Le dossier a été communiqué au procureur général.
Sur le rapport de Mme Renault-Malignac, conseiller, les observations de la SCP Gatineau, Fattaccini et Rebeyrol, avocat de la Caisse nationale d'assurance vieillesse, de la SCP Yves et Blaise Capron, avocat de M. V..., et l'avis de M. de Monteynard, avocat général, après débats en l'audience publique du 21 octobre 2020 où étaient présents M. Pireyre, président, Mme Renault-Malignac, conseiller rapporteur, M. Prétot, conseiller doyen, et Mme Tinchon, greffier de chambre,
la deuxième chambre civile de la Cour de cassation, composée des président et conseillers précités, après en avoir délibéré conformément à la loi, a rendu le présent arrêt.
Faits et procédure
1. Selon l'arrêt attaqué (Paris, 30 novembre 2018) et les productions, M. V... (l'assuré), de nationalité algérienne et domicilié en Algérie, a déposé le 25 juin 2007 auprès de la Caisse nationale d'assurance vieillesse (la caisse) une demande de validation de ses périodes d'activité salariée en Algérie au titre de l'assurance vieillesse. La caisse lui a adressé une proposition de rachat des cotisations afférentes, puis lui a notifié, le 28 novembre 2007, son admission au rachat. L'assuré ayant demandé que les sommes dues soient prélevées sur sa retraite, la caisse lui a opposé le 10 octobre 2008 un refus, au motif qu'il n'avait pas déposé auprès de l'institution algérienne compétente sa demande de retraite française dans les deux mois de la notification du rachat. Il a saisi d'un recours une juridiction de sécurité sociale, avant d'être avisé, le 6 février 2012, de l'annulation de son dossier de rachat, puis, le lendemain, du rejet de sa demande de pension de vieillesse.
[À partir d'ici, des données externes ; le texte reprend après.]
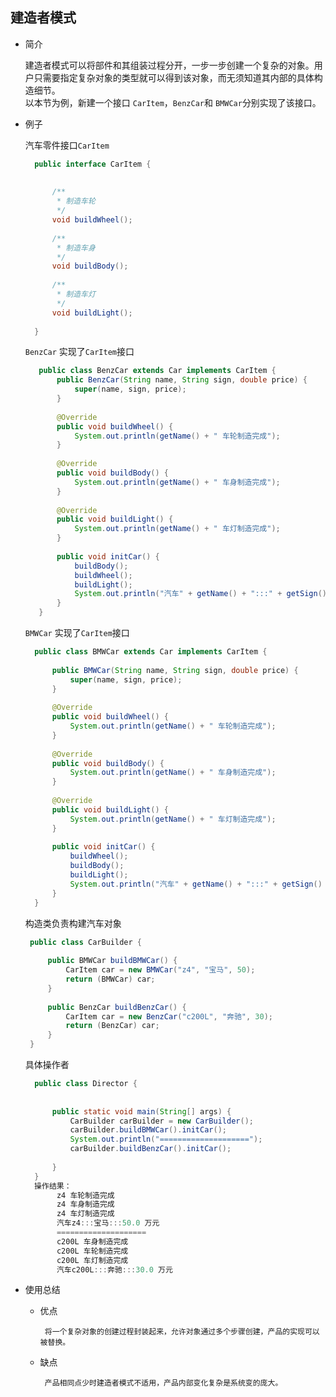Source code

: ## 建造者模式

- 简介
  
  建造者模式可以将部件和其组装过程分开，一步一步创建一个复杂的对象。用户只需要指定复杂对象的类型就可以得到该对象，而无须知道其内部的具体构造细节。   
  以本节为例，新建一个接口  `CarItem`，`BenzCar`和 `BMWCar`分别实现了该接口。
  
- 例子
  
  汽车零件接口`CarItem`
  ```java
    public interface CarItem {
    
    
        /**
         * 制造车轮
         */
        void buildWheel();
    
        /**
         * 制造车身
         */
        void buildBody();
    
        /**
         * 制造车灯
         */
        void buildLight();
    
    }
  ```  
  
  `BenzCar` 实现了`CarItem`接口
  ```java
     public class BenzCar extends Car implements CarItem {
         public BenzCar(String name, String sign, double price) {
             super(name, sign, price);
         }
     
         @Override
         public void buildWheel() {
             System.out.println(getName() + " 车轮制造完成");
         }
     
         @Override
         public void buildBody() {
             System.out.println(getName() + " 车身制造完成");
         }
     
         @Override
         public void buildLight() {
             System.out.println(getName() + " 车灯制造完成");
         }
     
         public void initCar() {
             buildBody();
             buildWheel();
             buildLight();
             System.out.println("汽车" + getName() + ":::" + getSign() + ":::" + getPrice()+" 万元");
         }
     }
  ```
  
  `BMWCar` 实现了`CarItem`接口
  ```java
    public class BMWCar extends Car implements CarItem {
    
        public BMWCar(String name, String sign, double price) {
            super(name, sign, price);
        }
    
        @Override
        public void buildWheel() {
            System.out.println(getName() + " 车轮制造完成");
        }
    
        @Override
        public void buildBody() {
            System.out.println(getName() + " 车身制造完成");
        }
    
        @Override
        public void buildLight() {
            System.out.println(getName() + " 车灯制造完成");
        }
    
        public void initCar() {
            buildWheel();
            buildBody();
            buildLight();
            System.out.println("汽车" + getName() + ":::" + getSign() + ":::" + getPrice() + " 万元");
        }
    }
  ```
  构造类负责构建汽车对象
  ```java
   public class CarBuilder {
   
       public BMWCar buildBMWCar() {
           CarItem car = new BMWCar("z4", "宝马", 50);
           return (BMWCar) car;
       }
   
       public BenzCar buildBenzCar() {
           CarItem car = new BenzCar("c200L", "奔驰", 30);
           return (BenzCar) car;
       }
   }
  ```
  
  具体操作者
  ```java
    public class Director {
    
    
        public static void main(String[] args) {
            CarBuilder carBuilder = new CarBuilder();
            carBuilder.buildBMWCar().initCar();
            System.out.println("====================");
            carBuilder.buildBenzCar().initCar();
    
        }
    }
    操作结果：
         z4 车轮制造完成
         z4 车身制造完成
         z4 车灯制造完成
         汽车z4:::宝马:::50.0 万元
         ====================
         c200L 车身制造完成
         c200L 车轮制造完成
         c200L 车灯制造完成
         汽车c200L:::奔驰:::30.0 万元
  ```
  
    
- 使用总结
   - 优点
        
          将一个复杂对象的创建过程封装起来，允许对象通过多个步骤创建，产品的实现可以被替换。
   - 缺点
      
          产品相同点少时建造者模式不适用，产品内部变化复杂是系统变的庞大。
Sur le premier moyen et sur le deuxième moyen, pris en sa première branche, ci-après annexés
2. En application de l'article 1014, alinéa 2, du code de procédure civile, il n'y a pas lieu de statuer par une décision spécialement motivée sur ces griefs qui ne sont manifestement pas de nature à entraîner la cassation.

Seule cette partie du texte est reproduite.